PARSONS, Kans. —3D Printing is becoming more common across the world, but instead of using it to print toys or machines, some people are using it in other ways.

“It was kind of serendipity and fell out of the sky, it’s exactly what we’ve been looking for,” said Leland Crooks, Mayor of Parsons.

Thanks to the construction company Alquist, the City of Parsons could potentially see a solution to its housing issue. The catch, instead of building it the old-fashioned way, these new homes will use a giant 3D printer.

“It’s a giant computer numeric controlled machine that extrudes concrete and builds houses, it’s truly a crazy piece of technology. If you want to attract industry, you got to have people to hire, and right now we don’t have anybody to hire.
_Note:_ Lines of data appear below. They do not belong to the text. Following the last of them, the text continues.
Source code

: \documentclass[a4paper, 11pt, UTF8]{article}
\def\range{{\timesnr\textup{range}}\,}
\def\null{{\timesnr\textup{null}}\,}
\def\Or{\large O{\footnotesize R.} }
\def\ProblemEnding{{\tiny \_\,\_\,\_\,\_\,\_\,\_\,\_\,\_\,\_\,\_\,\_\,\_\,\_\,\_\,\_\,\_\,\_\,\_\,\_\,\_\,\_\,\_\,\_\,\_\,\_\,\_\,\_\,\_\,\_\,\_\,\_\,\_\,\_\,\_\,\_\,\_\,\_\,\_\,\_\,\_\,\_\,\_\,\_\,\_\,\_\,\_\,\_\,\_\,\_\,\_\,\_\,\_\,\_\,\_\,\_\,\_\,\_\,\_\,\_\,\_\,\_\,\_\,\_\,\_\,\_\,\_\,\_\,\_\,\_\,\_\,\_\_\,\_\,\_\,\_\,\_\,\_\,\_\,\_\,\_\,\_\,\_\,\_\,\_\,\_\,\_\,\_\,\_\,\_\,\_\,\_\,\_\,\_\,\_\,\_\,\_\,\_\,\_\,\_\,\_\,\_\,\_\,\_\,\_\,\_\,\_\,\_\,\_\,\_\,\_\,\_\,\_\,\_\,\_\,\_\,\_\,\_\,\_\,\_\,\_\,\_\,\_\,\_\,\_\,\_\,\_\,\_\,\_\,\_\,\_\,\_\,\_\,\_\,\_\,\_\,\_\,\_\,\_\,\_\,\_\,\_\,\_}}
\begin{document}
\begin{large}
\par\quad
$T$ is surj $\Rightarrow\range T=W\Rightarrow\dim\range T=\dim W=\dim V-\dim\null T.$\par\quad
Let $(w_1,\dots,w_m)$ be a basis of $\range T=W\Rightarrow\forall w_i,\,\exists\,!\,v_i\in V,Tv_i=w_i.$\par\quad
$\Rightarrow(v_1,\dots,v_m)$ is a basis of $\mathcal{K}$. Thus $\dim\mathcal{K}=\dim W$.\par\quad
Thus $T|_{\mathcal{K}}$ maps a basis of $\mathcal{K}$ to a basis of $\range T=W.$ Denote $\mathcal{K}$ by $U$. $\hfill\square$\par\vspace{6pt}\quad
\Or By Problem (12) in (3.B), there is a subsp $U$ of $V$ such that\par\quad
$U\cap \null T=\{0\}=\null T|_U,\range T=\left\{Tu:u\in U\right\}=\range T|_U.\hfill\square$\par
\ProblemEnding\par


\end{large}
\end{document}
All of our industries are looking for help and one of the ways you can attract people to your city is having affordable moderate-income housing,” said Crooks.

The project is expected to cover a dozen locations that are part of the city’s free land program.

“We are just turning all of those over to Alquist for them to develop and build houses,” Crooks added.

“Now that could mean one single-family home or a quadplex which would be four homes,” said Jim Zaleski, Parsons Economic Development Director.

Currently, city officials are working on land transfer details to find the best way to approach the project.

“Staff is working with Alquist right now to see where those fit, where is best to start, and what succession we want to put these pieces of land available to Alquist,” said Zaleski.

And if successful, Crooks says the city may consider turning over land with abandoned and dilapidated housing.

“That will all tie together in with this, and if this program works out we would be able to transfer more properties over,” said Crooks.